**PROBLEM TO WORK ON:** Going down the data below, set down exactly the line with "Week 4 (efficient" and each line after it through the line with "Week 8 (dynamic"; no other lines.

**Saved entries:**
※

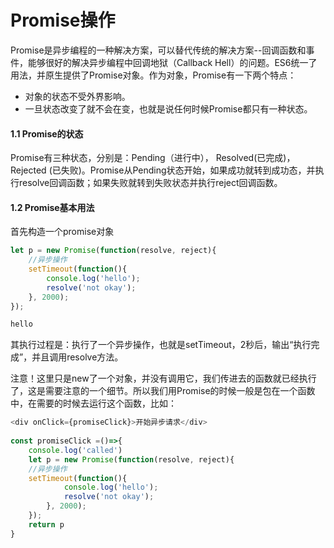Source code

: # Promise操作
Promise是异步编程的一种解决方案，可以替代传统的解决方案--回调函数和事件，能够很好的解决异步编程中回调地狱（Callback Hell）的问题。ES6统一了用法，并原生提供了Promise对象。作为对象，Promise有一下两个特点：

- 对象的状态不受外界影响。
- 一旦状态改变了就不会在变，也就是说任何时候Promise都只有一种状态。
#### 1.1 Promise的状态
Promise有三种状态，分别是：Pending（进行中）， Resolved(已完成)，Rejected (已失败)。Promise从Pending状态开始，如果成功就转到成功态，并执行resolve回调函数；如果失败就转到失败状态并执行reject回调函数。

#### 1.2 Promise基本用法
首先构造一个promise对象

```JavaScript
let p = new Promise(function(resolve, reject){
	//异步操作
	setTimeout(function(){
		console.log('hello');
    	resolve('not okay');
	}, 2000);
});
```

```JavaScript
hello
```

其执行过程是：执行了一个异步操作，也就是setTimeout，2秒后，输出“执行完成”，并且调用resolve方法。

注意！这里只是new了一个对象，并没有调用它，我们传进去的函数就已经执行了，这是需要注意的一个细节。所以我们用Promise的时候一般是包在一个函数中，在需要的时候去运行这个函数，比如：

```JavaScript
<div onClick={promiseClick}>开始异步请求</div>
 
const promiseClick =()=>{
	console.log('called')
	let p = new Promise(function(resolve, reject){
	//异步操作
	setTimeout(function(){
		    console.log('hello');
		    resolve('not okay');
	    }, 2000);
	});
    return p
}
```
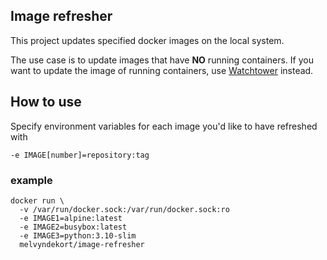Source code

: ## Image refresher

This project updates specified docker images on the local system.

The use case is to update images that have **NO** running containers.
If you want to update the image of running containers, use [Watchtower](https://hub.docker.com/r/containrrr/watchtower) instead.

## How to use

Specify environment variables for each image you'd like to have refreshed with
```
-e IMAGE[number]=repository:tag
```

### example
```
docker run \
  -v /var/run/docker.sock:/var/run/docker.sock:ro
  -e IMAGE1=alpine:latest
  -e IMAGE2=busybox:latest
  -e IMAGE3=python:3.10-slim
  melvyndekort/image-refresher
```
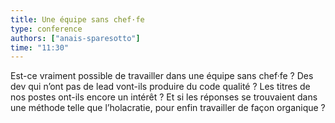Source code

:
 ```yaml
---
title: Une équipe sans chef·fe
type: conference
authors: ["anais-sparesotto"]
time: "11:30"
---
```


Est-ce vraiment possible de travailler dans une équipe sans chef·fe&nbsp;? Des dev qui n’ont pas de <span lang="en">lead</span> vont-ils produire du code qualité&nbsp;? Les titres de nos postes ont-ils encore un intérêt&nbsp;?
Et si les réponses se trouvaient dans une méthode telle que l’holacratie, pour enfin travailler de façon organique&nbsp;?
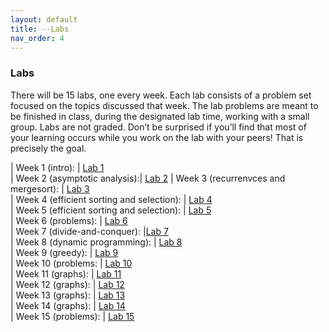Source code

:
 ```yaml
---
layout: default 
title: --Labs 
nav_order: 4
---
```


### Labs 

There will be 15 labs, one every week. Each lab consists of a problem set focused on the topics discussed that week. The lab problems are meant to be finished in class, during the designated lab time, working with a small group. Labs are not graded. Don’t be surprised if you’ll find that most of your learning occurs while you work on the lab with your peers! That is precisely the goal. 


| Week 1 (intro):  | [Lab 1](docs/week1-lab.pdf)  
| Week 2 (asymptotic analysis):|  [Lab 2](docs/week2-lab.pdf) 
| Week 3 (recurrenvces and mergesort):  | [Lab 3](docs/week3-lab.pdf)   
| Week 4 (efficient sorting and selection): |   [Lab 4](docs/week4-lab.pdf)   
| Week 5 (efficient sorting and selection): |  [Lab 5](docs/week5-lab.pdf)   
| Week 6 (problems): |  [Lab 6](docs/week6-lab.pdf)   
| Week 7 (divide-and-conquer):   |[Lab 7](docs/week7-lab.pdf)  
| Week 8 (dynamic programming): |   [Lab 8](docs/week8-lab.pdf)   
| Week 9 (greedy): |  [Lab 9](docs/week9-lab.pdf)   
| Week 10 (problems: | [Lab 10](docs/week10-lab.pdf)  
| Week 11 (graphs):  | [Lab 11](docs/week11-lab.pdf)  
| Week 12 (graphs):  | [Lab 12](docs/week12-lab.pdf)   
| Week 13 (graphs):  | [Lab 13](docs/week13-lab.pdf)  
| Week 14 (graphs):  | [Lab 14](docs/week14-lab.pdf)   
| Week 15 (problems): | [Lab 15](docs/week15-lab.pdf)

※

**WRITTEN ANSWER:**
| Week 4 (efficient sorting and selection): |   [Lab 4](docs/week4-lab.pdf)   
| Week 5 (efficient sorting and selection): |  [Lab 5](docs/week5-lab.pdf)   
| Week 6 (problems): |  [Lab 6](docs/week6-lab.pdf)   
| Week 7 (divide-and-conquer):   |[Lab 7](docs/week7-lab.pdf)  
| Week 8 (dynamic programming): |   [Lab 8](docs/week8-lab.pdf)   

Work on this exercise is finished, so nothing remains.